A snowy sidewalk lined with trees
What…Fairy Glade?, circa 1900-1910.
Touring Turn-of-the-Century America, 1880-1920

Winter begins! The name "winter" comes from a Germanic term meaning "time of water" and refers to the seasonal precipitation. The winter solstice—the moment when the sun's apparent path is farthest south from the Equator—is used to officially mark winter's beginning. In the Northern Hemisphere, winter begins on the "shortest day" of the year, December 21 or 22, and lasts until March 20 or 22, the beginning of spring, marked by the vernal equinox, when day and night are equal in length. In the United States, this winter's solstice occurs on December 21 at 2:21 P.M. Eastern Standard Time, 7:21 P.M. Greenwich Mean Time. Those of us in the Southern Hemisphere, today celebrate the beginning of the summer season.
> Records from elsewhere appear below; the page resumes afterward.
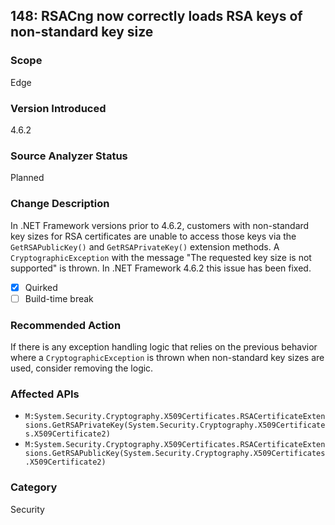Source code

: ## 148: RSACng now correctly loads RSA keys of non-standard key size

### Scope
Edge

### Version Introduced
4.6.2

### Source Analyzer Status
Planned

### Change Description
In .NET Framework versions prior to 4.6.2, customers with non-standard
key sizes for RSA certificates are unable to access those keys via the
`GetRSAPublicKey()` and `GetRSAPrivateKey()` extension methods.  A
`CryptographicException` with the message "The requested key size is
not supported" is thrown. In .NET Framework 4.6.2 this issue has been
fixed.

- [X] Quirked
- [ ] Build-time break

### Recommended Action
If there is any exception handling logic that relies on the previous
behavior where a `CryptographicException` is thrown when non-standard
key sizes are used, consider removing the logic.


### Affected APIs
* `M:System.Security.Cryptography.X509Certificates.RSACertificateExtensions.GetRSAPrivateKey(System.Security.Cryptography.X509Certificates.X509Certificate2)`
* `M:System.Security.Cryptography.X509Certificates.RSACertificateExtensions.GetRSAPublicKey(System.Security.Cryptography.X509Certificates.X509Certificate2)`

### Category
Security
Three frames of a film showing ice skaters
Skating on the Lake in Central Park, New York, New York
F.S. Armitage, [American Mutoscope & Biograph Co.], cameraman, February 5, 1900.
The Life of a City: New York, 1897-1906

In his extended meditation on the winter landscape, "A Winter Walk," Henry David Thoreau reflects:

Now commences the long winter evening around the farmer's hearth, when the thoughts of the indwellers travel far abroad, and men are by nature and necessity charitable and liberal to all creatures. Now is the happy resistance to cold, when the farmer reaps his reward, and thinks of his preparedness for winter…

Henry David Thoreau, "A Winter Walk,"Excursions, p.134.
The Evolution of the Conservation Movement, 1850-1920

In October 1938, WPA interviewer May Swenson recorded a few "tall tales swapped by the lumberjacks during long winter months." John River's story, "It Was So Cold That," about toughing out a Wisconsin cold spell so extreme "that any thermometer couldn't hold together for a minute" is particularly delightful.

Without food in camp, the lumberjacks sent Happy Jack, famous for the derby that never left his head, to drill a hole in the icy river and fish:

We rigged him up in all the coats and jackets and woolen shirts we could spare and still keep ourselves from freezin…and four pairs woolen socks and his leather boots and top o' them a pair hightopped rubber boots—and when Happy Jack was ready to go out…he was as big as a brood mare and musta weighed pretty near as much.

Wal, Happy Jack picked up the torch and the saw in his mits—he had 6 pair mits on, 3 wool and 3 leather, furlined—and muffled up to the ears. And on top of his ears o'course was settin that little old derby…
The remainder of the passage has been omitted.